→ Task item
In the records below, some lines contain "title"; state the number of such lines and nothing else.

→ Available records
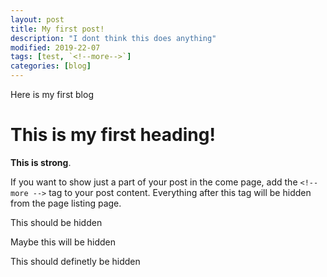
 ```yaml
---
layout: post
title: My first post!
description: "I dont think this does anything"
modified: 2019-22-07
tags: [test, `<!--more-->`]
categories: [blog]
---
```


Here is my first blog

# This is my first heading!

**This is strong**.

If you want to show just a part of your post in the come page, add the ``<!-- more -->`` tag to your post content. Everything after this tag will be hidden from the page listing page.



This should be hidden

Maybe this will be hidden

This should definetly be hidden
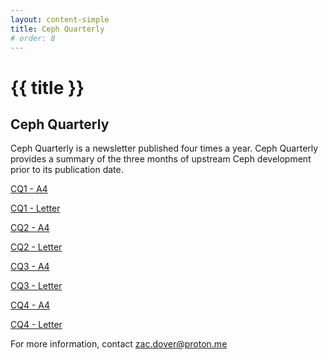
 ```yaml
---
layout: content-simple
title: Ceph Quarterly
# order: 8
---
```


# {{ title }}

## Ceph Quarterly

Ceph Quarterly is a newsletter published four times a year. Ceph Quarterly
provides a summary of the three months of upstream Ceph development prior to
its publication date.

[CQ1 - A4](./Ceph_Quarterly_001_A4.pdf)

[CQ1 - Letter](./Ceph_Quarterly_001_Letter.pdf)

[CQ2 - A4](./Ceph_Quarterly_002_A4.pdf)

[CQ2 - Letter](./Ceph_Quarterly_002_Letter.pdf)

[CQ3 - A4](./Ceph_Quarterly_003_A4.pdf)

[CQ3 - Letter](./Ceph_Quarterly_003_Letter.pdf)

[CQ4 - A4](./Ceph_Quarterly_004_A4.pdf)

[CQ4 - Letter](./Ceph_Quarterly_004_Letter.pdf)

For more information, contact <zac.dover@proton.me>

→ Your solution
3